Alternative glucocorticoids: topical glucocorticoids as creams or solutions, e.g. betamethasone 0.05% lotio or ointment(betamethasone valerate emulsion hydrophilic), possibly under occlusive conditions. Also alternately with topical antibiotics

Calcineurin inhibitors: Single results are available for Tacrolimus.

Tetracycline (e.g. Tetracycline-Wolff) initially 1 g/day p.o., later reduction to 500 mg/day. Therapy trial with isotretinoin (e.g., isotretinoin-ratiopharm; acnenormin) 0.5 mg/kg bw/day.

In some cases, good therapeutic effects are described with the combination of clindamycin and rifampicin (Bunagan MJ et al. 2015): Clindamycin/rifampicin 300mg 2x/day for 10 weeks (Vañó-Galván S et al 2015).

In case of more severe inflammation, short-term glucocorticoids in medium dosage 60-80 mg/day (e.g. Decortin H) in decreasing dosage.

Single case reports showed positive success with combination therapy of dapsone (100 mg/day) and isotretinoin (1 mg/kgKG/day) and adalimumab (Shireen F et al. 2018).
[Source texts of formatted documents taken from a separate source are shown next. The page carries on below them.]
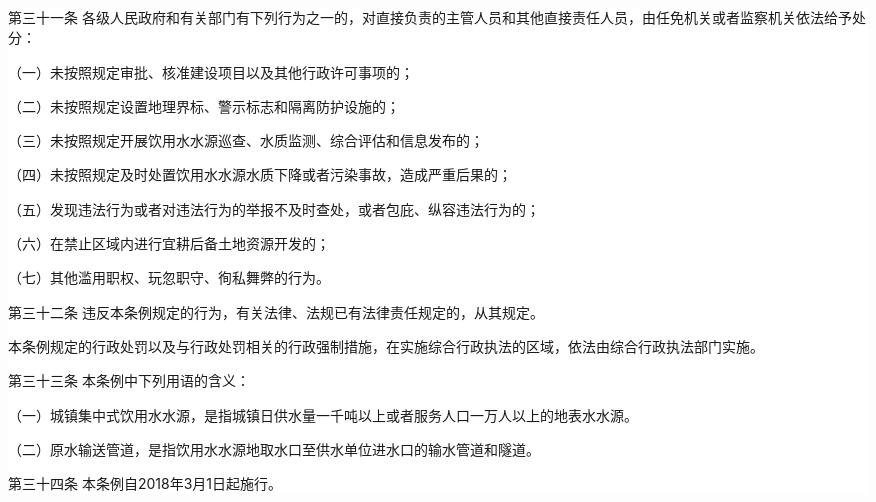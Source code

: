 第三十一条 各级人民政府和有关部门有下列行为之一的，对直接负责的主管人员和其他直接责任人员，由任免机关或者监察机关依法给予处分：

（一）未按照规定审批、核准建设项目以及其他行政许可事项的；

（二）未按照规定设置地理界标、警示标志和隔离防护设施的；

（三）未按照规定开展饮用水水源巡查、水质监测、综合评估和信息发布的；

（四）未按照规定及时处置饮用水水源水质下降或者污染事故，造成严重后果的；

（五）发现违法行为或者对违法行为的举报不及时查处，或者包庇、纵容违法行为的；

（六）在禁止区域内进行宜耕后备土地资源开发的；

（七）其他滥用职权、玩忽职守、徇私舞弊的行为。

第三十二条 违反本条例规定的行为，有关法律、法规已有法律责任规定的，从其规定。

本条例规定的行政处罚以及与行政处罚相关的行政强制措施，在实施综合行政执法的区域，依法由综合行政执法部门实施。

第三十三条 本条例中下列用语的含义：

（一）城镇集中式饮用水水源，是指城镇日供水量一千吨以上或者服务人口一万人以上的地表水水源。

（二）原水输送管道，是指饮用水水源地取水口至供水单位进水口的输水管道和隧道。

第三十四条 本条例自2018年3月1日起施行。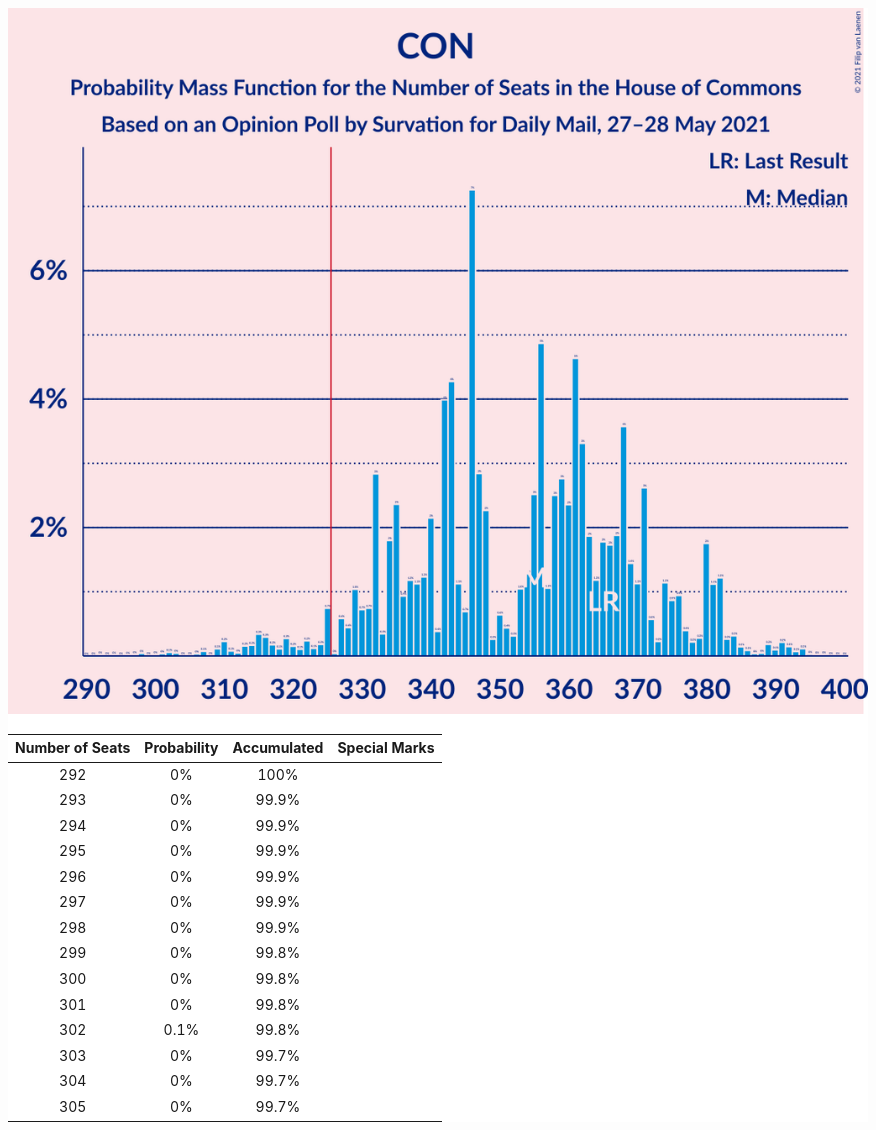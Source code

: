 ![Graph with seats probability mass function not yet produced](2021-05-28-Survation-coalitions-seats-pmf-con.png "Seats Probability Mass Function")

| Number of Seats | Probability | Accumulated | Special Marks |
|:---------------:|:-----------:|:-----------:|:-------------:|
| 292 | 0% | 100% |  |
| 293 | 0% | 99.9% |  |
| 294 | 0% | 99.9% |  |
| 295 | 0% | 99.9% |  |
| 296 | 0% | 99.9% |  |
| 297 | 0% | 99.9% |  |
| 298 | 0% | 99.9% |  |
| 299 | 0% | 99.8% |  |
| 300 | 0% | 99.8% |  |
| 301 | 0% | 99.8% |  |
| 302 | 0.1% | 99.8% |  |
| 303 | 0% | 99.7% |  |
| 304 | 0% | 99.7% |  |
| 305 | 0% | 99.7% |  |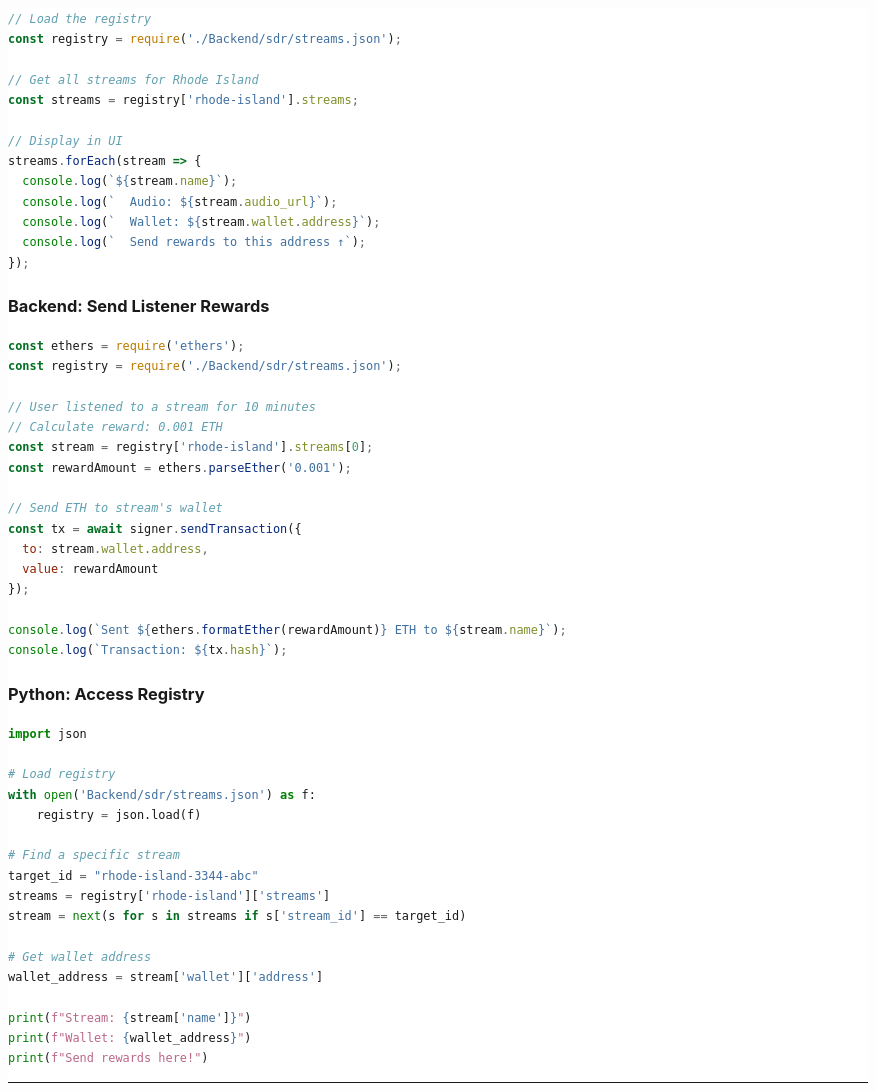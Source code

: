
 ```javascript
// Load the registry
const registry = require('./Backend/sdr/streams.json');

// Get all streams for Rhode Island
const streams = registry['rhode-island'].streams;

// Display in UI
streams.forEach(stream => {
  console.log(`${stream.name}`);
  console.log(`  Audio: ${stream.audio_url}`);
  console.log(`  Wallet: ${stream.wallet.address}`);
  console.log(`  Send rewards to this address ↑`);
});
```

### Backend: Send Listener Rewards

```javascript
const ethers = require('ethers');
const registry = require('./Backend/sdr/streams.json');

// User listened to a stream for 10 minutes
// Calculate reward: 0.001 ETH
const stream = registry['rhode-island'].streams[0];
const rewardAmount = ethers.parseEther('0.001');

// Send ETH to stream's wallet
const tx = await signer.sendTransaction({
  to: stream.wallet.address,
  value: rewardAmount
});

console.log(`Sent ${ethers.formatEther(rewardAmount)} ETH to ${stream.name}`);
console.log(`Transaction: ${tx.hash}`);
```

### Python: Access Registry

```python
import json

# Load registry
with open('Backend/sdr/streams.json') as f:
    registry = json.load(f)

# Find a specific stream
target_id = "rhode-island-3344-abc"
streams = registry['rhode-island']['streams']
stream = next(s for s in streams if s['stream_id'] == target_id)

# Get wallet address
wallet_address = stream['wallet']['address']

print(f"Stream: {stream['name']}")
print(f"Wallet: {wallet_address}")
print(f"Send rewards here!")
```

---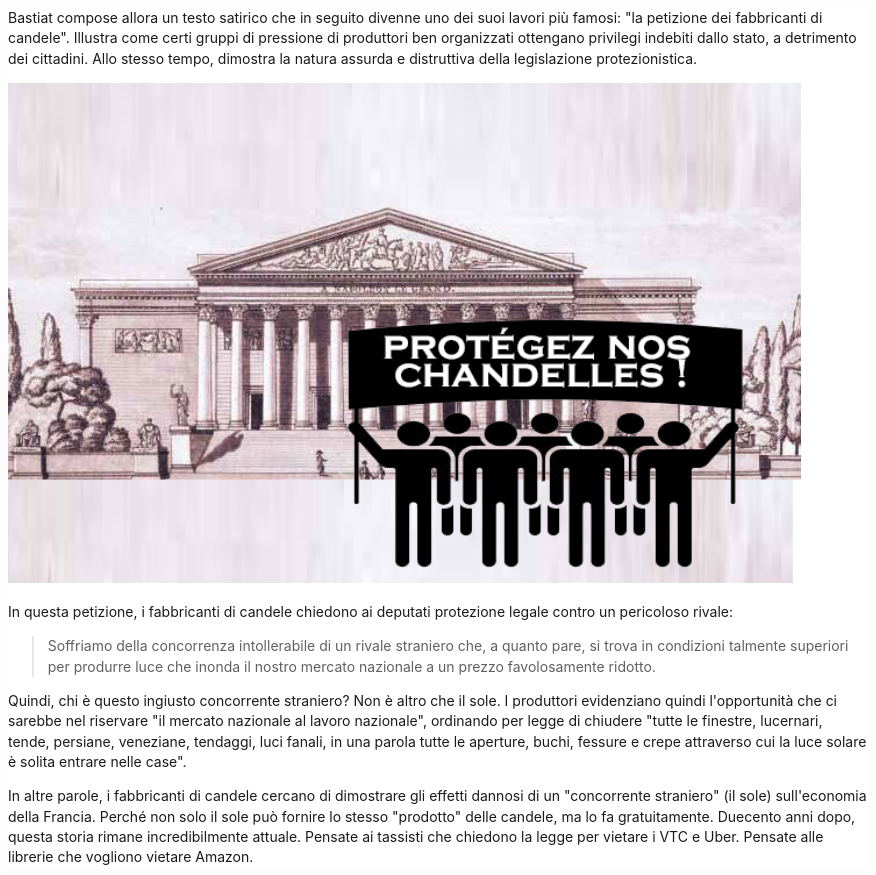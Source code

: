 Bastiat compose allora un testo satirico che in seguito divenne uno dei suoi lavori più famosi: "la petizione dei fabbricanti di candele". Illustra come certi gruppi di pressione di produttori ben organizzati ottengano privilegi indebiti dallo stato, a detrimento dei cittadini. Allo stesso tempo, dimostra la natura assurda e distruttiva della legislazione protezionistica.

![image](assets/en/079.webp)

In questa petizione, i fabbricanti di candele chiedono ai deputati protezione legale contro un pericoloso rivale:

> Soffriamo della concorrenza intollerabile di un rivale straniero che, a quanto pare, si trova in condizioni talmente superiori per produrre luce che inonda il nostro mercato nazionale a un prezzo favolosamente ridotto.

Quindi, chi è questo ingiusto concorrente straniero? Non è altro che il sole. I produttori evidenziano quindi l'opportunità che ci sarebbe nel riservare "il mercato nazionale al lavoro nazionale", ordinando per legge di chiudere "tutte le finestre, lucernari, tende, persiane, veneziane, tendaggi, luci fanali, in una parola tutte le aperture, buchi, fessure e crepe attraverso cui la luce solare è solita entrare nelle case".

In altre parole, i fabbricanti di candele cercano di dimostrare gli effetti dannosi di un "concorrente straniero" (il sole) sull'economia della Francia. Perché non solo il sole può fornire lo stesso "prodotto" delle candele, ma lo fa gratuitamente. Duecento anni dopo, questa storia rimane incredibilmente attuale. Pensate ai tassisti che chiedono la legge per vietare i VTC e Uber. Pensate alle librerie che vogliono vietare Amazon.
In the rare combination with acne vulgaris, therapy with isotretinoin is recommended.

Also reported in the literature are successes from therapy with PDT with Metvix® and LED red light, 37 J/cm², 4x at 4-week intervals.

A casuistry reports on the successful therapy with Apremilast

It is recommended to remove the tuft hairs surgically, as they are the entry point for bacteria. A disinfectant shampoo should be used to prevent recurrence. Blow dry the scalp after washing the head.
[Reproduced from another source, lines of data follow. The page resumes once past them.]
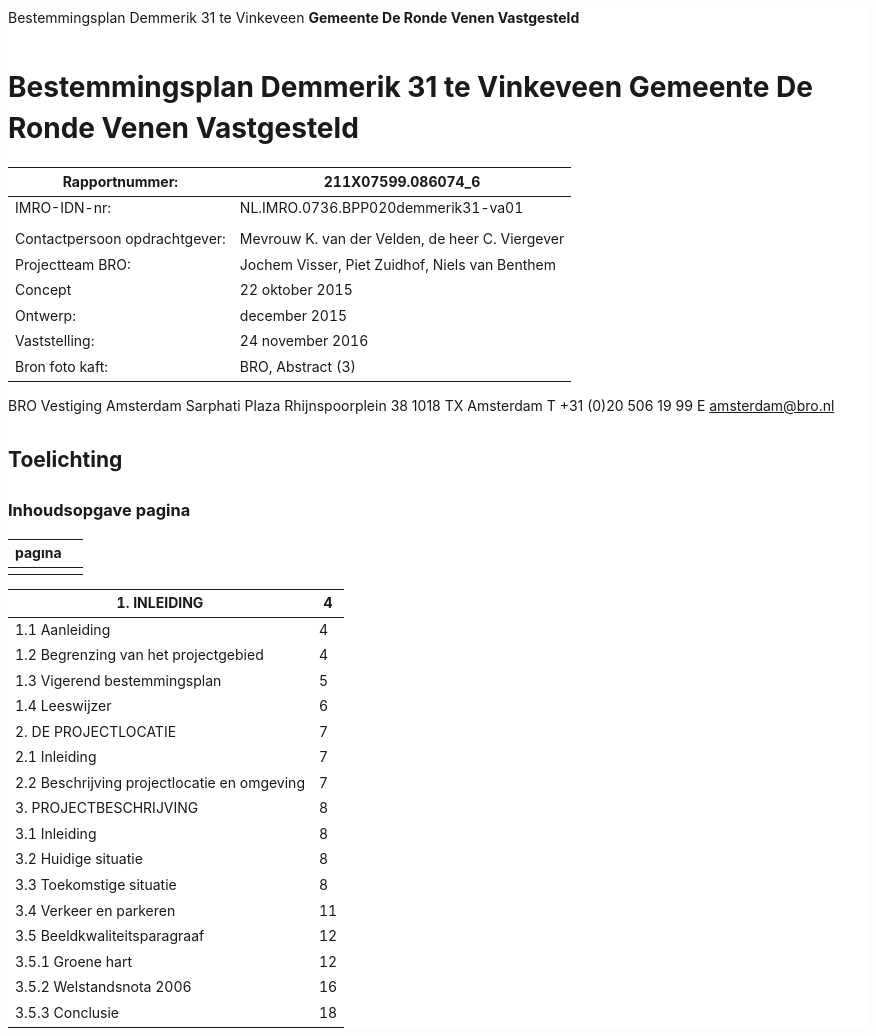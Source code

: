 Bestemmingsplan Demmerik 31 te Vinkeveen **Gemeente De Ronde Venen Vastgesteld**

# Bestemmingsplan Demmerik 31 te Vinkeveen **Gemeente De Ronde Venen Vastgesteld**

| Rapportnummer:                | 211X07599.086074_6                              |
|-------------------------------|-------------------------------------------------|
| IMRO-IDN-nr:                  | NL.IMRO.0736.BPP020demmerik31-va01              |
|                               |                                                 |
| Contactpersoon opdrachtgever: | Mevrouw K. van der Velden, de heer C. Viergever |
| Projectteam BRO:              | Jochem Visser, Piet Zuidhof, Niels van Benthem  |
| Concept                       | 22 oktober 2015                                 |
| Ontwerp:                      | december 2015                                   |
| Vaststelling:                 | 24 november 2016                                |
| Bron foto kaft:               | BRO, Abstract (3)                               |

BRO Vestiging Amsterdam Sarphati Plaza Rhijnspoorplein 38 1018 TX Amsterdam T +31 (0)20 506 19 99 E amsterdam@bro.nl

## **Toelichting**

### **Inhoudsopgave** pagina

| pagına |  |
|--------|--|
|        |  |

| 1. INLEIDING                                          | 4  |
|-------------------------------------------------------|----|
| 1.1 Aanleiding                                        | 4  |
| 1.2 Begrenzing van het projectgebied                  | 4  |
| 1.3 Vigerend bestemmingsplan                          | 5  |
| 1.4 Leeswijzer                                        | 6  |
| 2. DE PROJECTLOCATIE                                  | 7  |
| 2.1 Inleiding                                         | 7  |
| 2.2 Beschrijving projectlocatie en omgeving           | 7  |
| 3. PROJECTBESCHRIJVING                                | 8  |
| 3.1 Inleiding                                         | 8  |
| 3.2 Huidige situatie                                  | 8  |
| 3.3 Toekomstige situatie                              | 8  |
| 3.4 Verkeer en parkeren                               | 11 |
| 3.5 Beeldkwaliteitsparagraaf                          | 12 |
| 3.5.1 Groene hart                                     | 12 |
| 3.5.2 Welstandsnota 2006                              | 16 |
| 3.5.3 Conclusie                                       | 18 |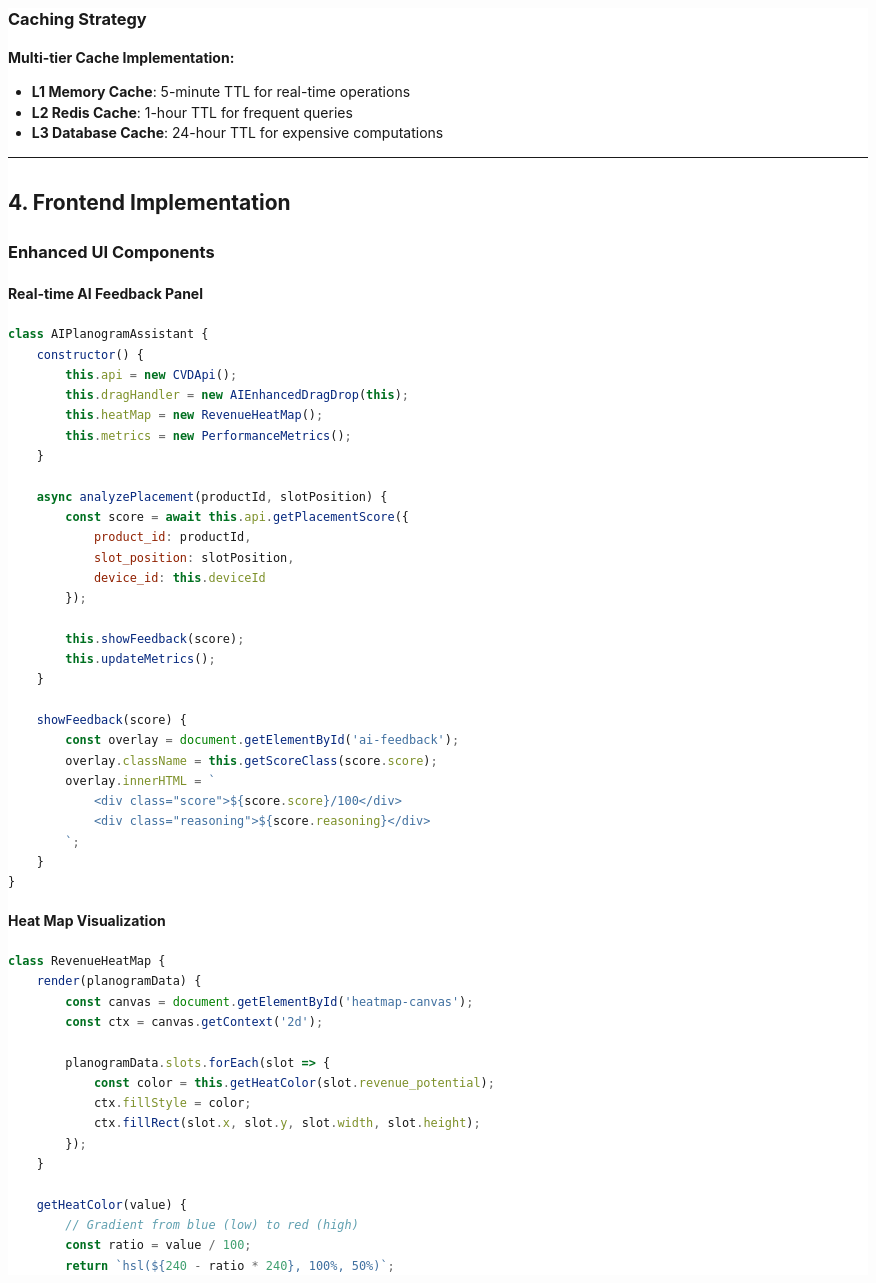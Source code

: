 ### Caching Strategy

**Multi-tier Cache Implementation:**
- **L1 Memory Cache**: 5-minute TTL for real-time operations
- **L2 Redis Cache**: 1-hour TTL for frequent queries
- **L3 Database Cache**: 24-hour TTL for expensive computations

---

## 4. Frontend Implementation

### Enhanced UI Components

#### Real-time AI Feedback Panel
```javascript
class AIPlanogramAssistant {
    constructor() {
        this.api = new CVDApi();
        this.dragHandler = new AIEnhancedDragDrop(this);
        this.heatMap = new RevenueHeatMap();
        this.metrics = new PerformanceMetrics();
    }
    
    async analyzePlacement(productId, slotPosition) {
        const score = await this.api.getPlacementScore({
            product_id: productId,
            slot_position: slotPosition,
            device_id: this.deviceId
        });
        
        this.showFeedback(score);
        this.updateMetrics();
    }
    
    showFeedback(score) {
        const overlay = document.getElementById('ai-feedback');
        overlay.className = this.getScoreClass(score.score);
        overlay.innerHTML = `
            <div class="score">${score.score}/100</div>
            <div class="reasoning">${score.reasoning}</div>
        `;
    }
}
```

#### Heat Map Visualization
```javascript
class RevenueHeatMap {
    render(planogramData) {
        const canvas = document.getElementById('heatmap-canvas');
        const ctx = canvas.getContext('2d');
        
        planogramData.slots.forEach(slot => {
            const color = this.getHeatColor(slot.revenue_potential);
            ctx.fillStyle = color;
            ctx.fillRect(slot.x, slot.y, slot.width, slot.height);
        });
    }
    
    getHeatColor(value) {
        // Gradient from blue (low) to red (high)
        const ratio = value / 100;
        return `hsl(${240 - ratio * 240}, 100%, 50%)`;
```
1. Bolz S et al (2008) Successful combined isotretinoin and dapsone therapy for perifolliculitis capitis abscedens et suffodiens. JDDG 6: 44-47
2. Bunagan MJ et al (2015) Retrospective Review of Folliculitis Decalvans in 23 Patients with Course andTreatment
   Analysis of Long-standing Cases.J Cutan Med Surg 19:45-49.
3. Chandrawansa PH et al (2003) Folliculitis decalvans--a retrospective study in a tertiary referred centre, over five years. Singapore Med J 44: 84-87
4. Vañó-Galván S et al (2015) Folliculitis decalvans: a multicentre review of 82 patients. J Eur Acad Dermatol Venereol 29:1750-1757.
5. Karakuzu A et al (2001) A case of folliculitis decalvans involving the beard, face and nape. J Dermatol 28: 329-331
6. Kaur S, Kanwar AJ (2002) Folliculitis decalvans: successful treatment with a combination of rifampicin and topical mupirocin. J Dermatol 29: 180-181
7. Powell JJ et al (1999) Folliculitis decalvans including tufted folliculitis: clinical, histological and therapeutic findings. Br J Dermatol 140: 328-333
8. Quinquaud CE (1888) Folliculite épilate décalvante. Réunions clin Hôpital St. Louis, Comptes rendus (Paris) 9: 17.
9. Shireen F et al.(2018) A Case of Isotretinoin Therapy-Refractory Folliculitis Decalvans TreatedSuccessfully
   with Biosimilar Adalimumab (Exemptia).Int J Trichology 10:240-241.
10. Vañó-Galván S et al (2015) Folliculitis decalvans: a multicentre review of 82 patients. J Eur Acad Dermatol Venereol 29: 1750-1759.
11. Fässler M et al (2020) Successful treatment of refractory folliculitis decalvans with apremilast. JAAD Case Rep. 20;6:1079-1081.